Using the Cosmic Calendar as a guide, Ann Druyan takes us on a trip through time and space in Cosmos: Possible Worlds.  Written in a way for anyone to understand, Ann uses stories to make the science of the universe come alive.  Beginning with the start of life on Earth might seem like an impossible amount of information to fit into book,; however, only selected important advancements in science are highlighted throughout time.  Throughout all of these scientific advancements, humans quest for knowledge along with our ability to adapt to new situations is overwhelming. I was continually amazed at human's capability to wonder and explore beyond what we can see.  Throughout Cosmos the stage is set for human's capability to find and explore new worlds beyond our own.  Hope is given that other worlds exist that are capable of supporting life as well as human life, just as Carl Sagan imagined.  

Ace Boggess

I'm torn about this book. It was fascinating and captivating, but at same time not structurally coherent or what the subtitle implies. The book discusses science, history, and religions (much in the same way Bill Bryson does in A Short History of Nearly Everything, but without the humor). However, it does so tangentially, without really following a path. This is a book of tangents. They're all interesting tangents. I learned weird things, and I'm a lover a learning weird things. But if you're looking for more of that fantastic voyage to other worlds that the original Cosmos series offered, you will be disappointed.

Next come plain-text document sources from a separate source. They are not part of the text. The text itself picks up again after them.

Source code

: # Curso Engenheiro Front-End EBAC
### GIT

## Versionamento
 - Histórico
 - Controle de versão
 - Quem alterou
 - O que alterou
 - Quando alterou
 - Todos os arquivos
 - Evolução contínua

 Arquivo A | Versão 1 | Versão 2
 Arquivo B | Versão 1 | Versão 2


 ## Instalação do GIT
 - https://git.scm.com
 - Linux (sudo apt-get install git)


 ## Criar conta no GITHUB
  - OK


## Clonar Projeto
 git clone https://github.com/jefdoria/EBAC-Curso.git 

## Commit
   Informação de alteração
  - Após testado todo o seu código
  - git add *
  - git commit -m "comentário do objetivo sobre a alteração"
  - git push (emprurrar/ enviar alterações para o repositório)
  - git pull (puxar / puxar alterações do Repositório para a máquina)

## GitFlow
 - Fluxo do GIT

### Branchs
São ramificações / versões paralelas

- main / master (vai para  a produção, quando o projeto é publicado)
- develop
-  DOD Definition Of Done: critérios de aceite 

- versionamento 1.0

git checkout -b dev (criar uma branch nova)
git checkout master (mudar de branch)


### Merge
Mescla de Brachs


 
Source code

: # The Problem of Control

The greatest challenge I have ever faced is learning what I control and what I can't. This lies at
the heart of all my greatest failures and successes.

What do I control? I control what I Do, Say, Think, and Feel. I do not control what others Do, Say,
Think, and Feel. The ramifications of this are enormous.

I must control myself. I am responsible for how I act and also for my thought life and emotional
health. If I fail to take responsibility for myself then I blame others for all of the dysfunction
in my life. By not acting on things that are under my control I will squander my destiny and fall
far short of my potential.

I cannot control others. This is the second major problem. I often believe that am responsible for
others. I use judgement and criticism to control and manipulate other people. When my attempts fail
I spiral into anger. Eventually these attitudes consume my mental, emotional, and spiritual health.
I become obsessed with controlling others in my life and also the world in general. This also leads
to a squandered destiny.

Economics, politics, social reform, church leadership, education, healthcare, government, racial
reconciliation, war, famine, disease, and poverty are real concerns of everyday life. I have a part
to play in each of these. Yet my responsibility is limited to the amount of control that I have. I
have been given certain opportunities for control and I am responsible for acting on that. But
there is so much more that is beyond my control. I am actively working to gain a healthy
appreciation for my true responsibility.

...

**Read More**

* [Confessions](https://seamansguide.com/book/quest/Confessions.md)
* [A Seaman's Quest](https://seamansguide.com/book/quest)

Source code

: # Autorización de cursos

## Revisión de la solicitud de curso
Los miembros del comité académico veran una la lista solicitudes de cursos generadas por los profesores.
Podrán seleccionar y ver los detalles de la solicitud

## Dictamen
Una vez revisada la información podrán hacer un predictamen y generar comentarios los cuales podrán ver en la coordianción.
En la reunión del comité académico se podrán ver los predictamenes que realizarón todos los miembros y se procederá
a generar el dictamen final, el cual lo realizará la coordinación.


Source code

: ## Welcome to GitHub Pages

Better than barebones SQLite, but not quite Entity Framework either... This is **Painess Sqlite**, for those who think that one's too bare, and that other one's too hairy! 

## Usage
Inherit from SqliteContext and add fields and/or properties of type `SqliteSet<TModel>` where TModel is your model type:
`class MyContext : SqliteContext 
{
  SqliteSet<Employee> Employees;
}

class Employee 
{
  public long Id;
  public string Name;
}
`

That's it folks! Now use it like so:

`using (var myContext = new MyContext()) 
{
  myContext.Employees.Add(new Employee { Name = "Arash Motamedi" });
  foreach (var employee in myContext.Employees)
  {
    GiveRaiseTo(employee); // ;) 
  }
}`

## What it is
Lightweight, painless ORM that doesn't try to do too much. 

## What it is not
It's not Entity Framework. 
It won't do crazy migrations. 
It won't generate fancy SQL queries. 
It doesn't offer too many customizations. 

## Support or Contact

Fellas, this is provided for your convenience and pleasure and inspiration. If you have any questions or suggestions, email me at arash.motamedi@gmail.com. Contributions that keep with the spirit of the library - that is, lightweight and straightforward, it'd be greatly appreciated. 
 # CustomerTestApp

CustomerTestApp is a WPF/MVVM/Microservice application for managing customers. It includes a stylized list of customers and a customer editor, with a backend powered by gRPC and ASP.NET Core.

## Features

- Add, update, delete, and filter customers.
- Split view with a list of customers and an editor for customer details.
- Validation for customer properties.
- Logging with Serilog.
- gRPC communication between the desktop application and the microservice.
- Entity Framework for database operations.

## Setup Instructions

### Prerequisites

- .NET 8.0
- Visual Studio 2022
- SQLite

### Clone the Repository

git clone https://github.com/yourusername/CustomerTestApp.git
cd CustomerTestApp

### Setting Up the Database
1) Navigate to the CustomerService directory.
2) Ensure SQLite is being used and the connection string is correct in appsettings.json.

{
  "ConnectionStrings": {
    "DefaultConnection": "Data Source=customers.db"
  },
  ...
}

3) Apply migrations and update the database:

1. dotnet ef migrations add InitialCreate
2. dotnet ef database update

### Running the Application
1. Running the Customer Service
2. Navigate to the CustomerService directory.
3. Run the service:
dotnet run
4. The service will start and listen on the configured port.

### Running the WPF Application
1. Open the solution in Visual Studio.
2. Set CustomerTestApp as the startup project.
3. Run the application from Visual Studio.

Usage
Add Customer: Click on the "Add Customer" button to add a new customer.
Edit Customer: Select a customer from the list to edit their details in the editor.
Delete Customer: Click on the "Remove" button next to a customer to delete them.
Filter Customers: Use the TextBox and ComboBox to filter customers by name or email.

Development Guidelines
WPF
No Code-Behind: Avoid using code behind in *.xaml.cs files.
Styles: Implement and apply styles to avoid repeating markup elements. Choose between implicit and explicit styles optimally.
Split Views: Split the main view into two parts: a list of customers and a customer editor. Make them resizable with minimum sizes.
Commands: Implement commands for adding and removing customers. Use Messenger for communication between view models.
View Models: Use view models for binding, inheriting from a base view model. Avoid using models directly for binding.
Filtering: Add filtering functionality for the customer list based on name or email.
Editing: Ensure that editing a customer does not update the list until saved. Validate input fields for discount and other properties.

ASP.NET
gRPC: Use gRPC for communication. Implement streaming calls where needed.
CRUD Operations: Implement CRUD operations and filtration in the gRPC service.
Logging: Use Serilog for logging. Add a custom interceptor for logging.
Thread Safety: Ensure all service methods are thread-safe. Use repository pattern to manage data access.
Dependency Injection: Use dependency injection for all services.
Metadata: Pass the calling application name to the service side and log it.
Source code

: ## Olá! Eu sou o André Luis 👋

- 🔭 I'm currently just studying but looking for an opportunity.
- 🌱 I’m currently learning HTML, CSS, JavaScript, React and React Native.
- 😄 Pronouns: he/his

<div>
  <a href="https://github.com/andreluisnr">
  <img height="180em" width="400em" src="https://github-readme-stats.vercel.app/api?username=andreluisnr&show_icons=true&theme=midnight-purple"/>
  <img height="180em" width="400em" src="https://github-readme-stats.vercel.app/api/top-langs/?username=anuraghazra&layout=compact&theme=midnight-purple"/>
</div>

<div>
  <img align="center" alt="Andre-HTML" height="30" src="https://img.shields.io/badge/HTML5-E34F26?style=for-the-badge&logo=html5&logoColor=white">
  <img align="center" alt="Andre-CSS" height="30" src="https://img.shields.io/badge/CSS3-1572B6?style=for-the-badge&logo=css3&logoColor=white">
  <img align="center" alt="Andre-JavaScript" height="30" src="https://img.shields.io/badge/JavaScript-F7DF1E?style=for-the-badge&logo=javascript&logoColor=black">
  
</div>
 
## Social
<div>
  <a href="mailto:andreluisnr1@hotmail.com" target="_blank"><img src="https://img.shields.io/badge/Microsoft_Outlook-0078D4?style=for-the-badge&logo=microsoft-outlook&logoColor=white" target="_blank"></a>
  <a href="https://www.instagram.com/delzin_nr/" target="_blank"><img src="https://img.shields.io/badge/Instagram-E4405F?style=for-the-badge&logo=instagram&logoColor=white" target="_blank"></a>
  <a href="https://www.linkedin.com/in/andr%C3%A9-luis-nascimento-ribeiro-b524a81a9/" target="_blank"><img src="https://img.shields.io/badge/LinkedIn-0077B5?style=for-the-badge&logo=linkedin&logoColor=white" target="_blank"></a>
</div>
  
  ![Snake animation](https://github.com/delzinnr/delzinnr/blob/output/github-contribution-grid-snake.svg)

That said, I enjoyed the book for what it is. I suspect that you, reader, will either love it or hate it.


The Cosmos brand has always been elevated over other exemplars of science writing for infusing scientific exploration with heartfelt wonder and reinforcement of joy over the never-ending quest of learning new things. Carl Sagan's amazing life partner, Ann Druyan, continues that unique tradition in this wonderful book. I learned a lot of things I hadn't thought of before, such as the possibility of consciousness among trees and of dreams among bees, and the desirable prospect of life in near-orbit of red dwarf stars. I liked the snippets into her life with Carl, and I liked that the scientific heroes she features throughout the book may be more obscure than the usual greats of science but are distinguished by their herculean effort through life hardship to pursue their dreams, even obsessions, of science, engineering or discovery.